His face went blank.

“About six-thirty?” She waited for him to recognize her. “I told you about seeing a fight, or something.”

He shook his head. “Must have been someone who looked like me.”

“Rory was out on the Galway Road investigating an accident.” The girl draped her arm around his neck, eyeing Kate as though she might constitute competition. “Weren’t you, love?”

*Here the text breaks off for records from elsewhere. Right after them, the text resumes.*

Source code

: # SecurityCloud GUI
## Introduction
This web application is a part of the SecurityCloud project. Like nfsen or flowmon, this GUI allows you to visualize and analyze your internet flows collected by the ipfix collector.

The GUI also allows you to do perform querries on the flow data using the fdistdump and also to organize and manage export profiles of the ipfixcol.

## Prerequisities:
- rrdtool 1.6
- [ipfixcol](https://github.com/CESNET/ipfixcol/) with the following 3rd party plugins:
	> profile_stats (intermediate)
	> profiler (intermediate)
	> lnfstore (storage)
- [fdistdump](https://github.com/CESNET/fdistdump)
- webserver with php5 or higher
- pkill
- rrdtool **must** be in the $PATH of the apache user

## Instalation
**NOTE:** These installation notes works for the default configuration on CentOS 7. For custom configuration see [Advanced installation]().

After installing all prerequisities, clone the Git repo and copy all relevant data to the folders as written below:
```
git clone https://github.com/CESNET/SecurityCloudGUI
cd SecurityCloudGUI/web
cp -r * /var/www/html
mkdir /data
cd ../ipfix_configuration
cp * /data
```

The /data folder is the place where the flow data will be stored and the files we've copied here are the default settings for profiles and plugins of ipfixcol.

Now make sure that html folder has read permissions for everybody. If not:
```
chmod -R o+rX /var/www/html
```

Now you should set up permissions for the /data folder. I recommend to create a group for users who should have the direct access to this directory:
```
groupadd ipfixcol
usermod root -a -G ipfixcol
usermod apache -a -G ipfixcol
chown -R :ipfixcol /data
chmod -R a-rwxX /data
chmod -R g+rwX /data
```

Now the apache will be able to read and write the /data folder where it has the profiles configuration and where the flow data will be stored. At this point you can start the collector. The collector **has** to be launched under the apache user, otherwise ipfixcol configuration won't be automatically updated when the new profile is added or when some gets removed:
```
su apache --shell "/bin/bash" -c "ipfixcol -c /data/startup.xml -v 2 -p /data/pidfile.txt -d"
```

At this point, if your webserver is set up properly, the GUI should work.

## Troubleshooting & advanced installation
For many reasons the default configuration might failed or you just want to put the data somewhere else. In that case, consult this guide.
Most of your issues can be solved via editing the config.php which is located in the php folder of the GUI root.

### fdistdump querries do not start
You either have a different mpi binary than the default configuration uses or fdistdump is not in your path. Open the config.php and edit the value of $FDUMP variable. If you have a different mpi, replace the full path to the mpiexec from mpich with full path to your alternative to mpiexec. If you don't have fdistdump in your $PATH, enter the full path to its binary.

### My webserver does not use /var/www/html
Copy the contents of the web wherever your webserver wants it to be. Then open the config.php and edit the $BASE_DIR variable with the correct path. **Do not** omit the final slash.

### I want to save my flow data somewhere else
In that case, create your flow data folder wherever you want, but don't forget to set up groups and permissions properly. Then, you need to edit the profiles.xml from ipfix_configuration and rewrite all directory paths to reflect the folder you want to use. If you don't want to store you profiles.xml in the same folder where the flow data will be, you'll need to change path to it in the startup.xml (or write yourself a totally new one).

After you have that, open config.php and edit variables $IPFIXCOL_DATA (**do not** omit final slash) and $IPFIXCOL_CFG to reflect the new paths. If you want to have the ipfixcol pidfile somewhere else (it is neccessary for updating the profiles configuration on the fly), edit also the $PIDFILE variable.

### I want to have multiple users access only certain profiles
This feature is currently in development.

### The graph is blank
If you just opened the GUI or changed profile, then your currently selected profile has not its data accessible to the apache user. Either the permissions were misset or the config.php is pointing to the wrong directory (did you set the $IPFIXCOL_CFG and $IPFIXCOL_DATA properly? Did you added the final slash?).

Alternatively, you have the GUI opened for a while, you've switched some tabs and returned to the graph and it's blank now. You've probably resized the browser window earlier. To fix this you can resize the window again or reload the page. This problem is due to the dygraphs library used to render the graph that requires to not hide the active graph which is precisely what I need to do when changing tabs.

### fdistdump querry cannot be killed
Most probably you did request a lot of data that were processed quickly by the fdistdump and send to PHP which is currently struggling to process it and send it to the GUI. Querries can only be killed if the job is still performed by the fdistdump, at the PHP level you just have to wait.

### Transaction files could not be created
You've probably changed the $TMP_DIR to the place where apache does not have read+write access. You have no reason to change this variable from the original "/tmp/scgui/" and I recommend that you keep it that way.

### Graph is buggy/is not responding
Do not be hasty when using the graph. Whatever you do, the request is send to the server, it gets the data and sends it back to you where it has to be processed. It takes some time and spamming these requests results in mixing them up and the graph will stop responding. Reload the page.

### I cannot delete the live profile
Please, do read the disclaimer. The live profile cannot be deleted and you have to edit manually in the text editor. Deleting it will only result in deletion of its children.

“I was.” He winked at Kate. “But sure, all the Gardai look alike, don’t they? Tall, dark, handsome and irresistible to women.” He nudged his thigh against the girl’s. “Right, Caitlin?”

Kate shrugged. Maybe she was wrong. She’d been tired, her brain still on California time and the light hadn’t been good. She started to speak, but Rory had turned his attention back to the girl, his mouth at her ear. Awkward and more than a little confused, Kate was about to go back upstairs, when Annie got off the phone.

“Did you have a little snooze then?” Annie put her arm around Kate’s shoulder, drawing her into the sitting room. “This is my daughter, Caitlin.” She laughed. “Kate and Caitlin, funny that. And this is Rory McBride, soon to be my son-in-law.”

“June fourteenth.” Caitlin gazed adoringly at Rory, who had one arm around her shoulder, the other draped along the back of the couch. “And we’re going on honeymoon. Majorca,” she added with a little giggle.

“And this Sleeping Beauty over here—” Annie tweaked the bartender’s cheek “—is my husband, Patrick, who you’ve already met.”

“Whaa?” The bartender stirred and opened his eyes.

“Nothing, Pat. Go back to sleep. Kate, you make yourself comfortable, now.” Annie flapped her hand at Rory. “Move over and give Katie some room on the couch.”

“No, stay where you are.” Kate dropped down on a hassock by the fire and looked over at Annie. “Did your houseguest come home yet?”

“She did not.” Annie poured tea into flowered cups and handed one to Kate. “But that was my brother Michael on the phone. He’s the sergeant in charge at the station. ‘Don’t worry about Elizabeth,’ he tells me. ‘Teenagers are like that.’”

“He’s right, Annie,” Rory said. “Elizabeth’s been on and on about wanting to go to Galway. It’s natural enough. The whole reason she’s here with us is to see a bit of the country. She’s not seeing much of it stuck in Cragg’s Head.”